→ DATA RECORDS

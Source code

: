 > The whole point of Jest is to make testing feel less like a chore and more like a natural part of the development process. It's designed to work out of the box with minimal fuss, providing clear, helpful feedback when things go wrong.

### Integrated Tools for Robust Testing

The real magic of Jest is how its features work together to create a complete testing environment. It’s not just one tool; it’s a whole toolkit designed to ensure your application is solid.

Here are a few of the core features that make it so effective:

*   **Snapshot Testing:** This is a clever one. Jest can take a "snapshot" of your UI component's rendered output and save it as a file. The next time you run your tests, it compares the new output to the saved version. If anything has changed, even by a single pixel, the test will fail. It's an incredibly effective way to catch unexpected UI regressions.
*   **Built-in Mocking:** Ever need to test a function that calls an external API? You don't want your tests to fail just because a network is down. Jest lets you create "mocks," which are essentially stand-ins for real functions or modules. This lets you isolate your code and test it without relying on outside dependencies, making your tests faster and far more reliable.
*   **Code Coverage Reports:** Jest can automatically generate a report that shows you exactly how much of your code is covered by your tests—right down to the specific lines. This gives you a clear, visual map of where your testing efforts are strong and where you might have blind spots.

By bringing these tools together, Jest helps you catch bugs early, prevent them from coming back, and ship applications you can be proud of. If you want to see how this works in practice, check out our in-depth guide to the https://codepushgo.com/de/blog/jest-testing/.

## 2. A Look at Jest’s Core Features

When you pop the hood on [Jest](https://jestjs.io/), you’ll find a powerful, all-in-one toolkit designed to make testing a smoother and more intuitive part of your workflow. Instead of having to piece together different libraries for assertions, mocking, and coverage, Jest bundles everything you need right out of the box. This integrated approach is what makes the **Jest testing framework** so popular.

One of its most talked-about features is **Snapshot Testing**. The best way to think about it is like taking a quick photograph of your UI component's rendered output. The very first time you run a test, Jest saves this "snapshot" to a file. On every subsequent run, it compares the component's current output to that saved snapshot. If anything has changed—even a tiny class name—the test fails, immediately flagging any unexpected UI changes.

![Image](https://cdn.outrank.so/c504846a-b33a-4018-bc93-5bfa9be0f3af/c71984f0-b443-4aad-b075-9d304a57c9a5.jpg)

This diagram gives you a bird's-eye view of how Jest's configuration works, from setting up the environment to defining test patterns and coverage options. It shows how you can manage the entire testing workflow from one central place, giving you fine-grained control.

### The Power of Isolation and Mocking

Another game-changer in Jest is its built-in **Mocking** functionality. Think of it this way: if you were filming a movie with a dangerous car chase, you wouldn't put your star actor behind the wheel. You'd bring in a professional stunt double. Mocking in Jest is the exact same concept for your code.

→ TASK DETAILS
Extract exactly and only the lines above from the line containing "things go wrong." through the line containing "### Integrated Tools for Robust Testing", both end lines included.

→ SOLUTION
: > The whole point of Jest is to make testing feel less like a chore and more like a natural part of the development process. It's designed to work out of the box with minimal fuss, providing clear, helpful feedback when things go wrong.

### Integrated Tools for Robust Testing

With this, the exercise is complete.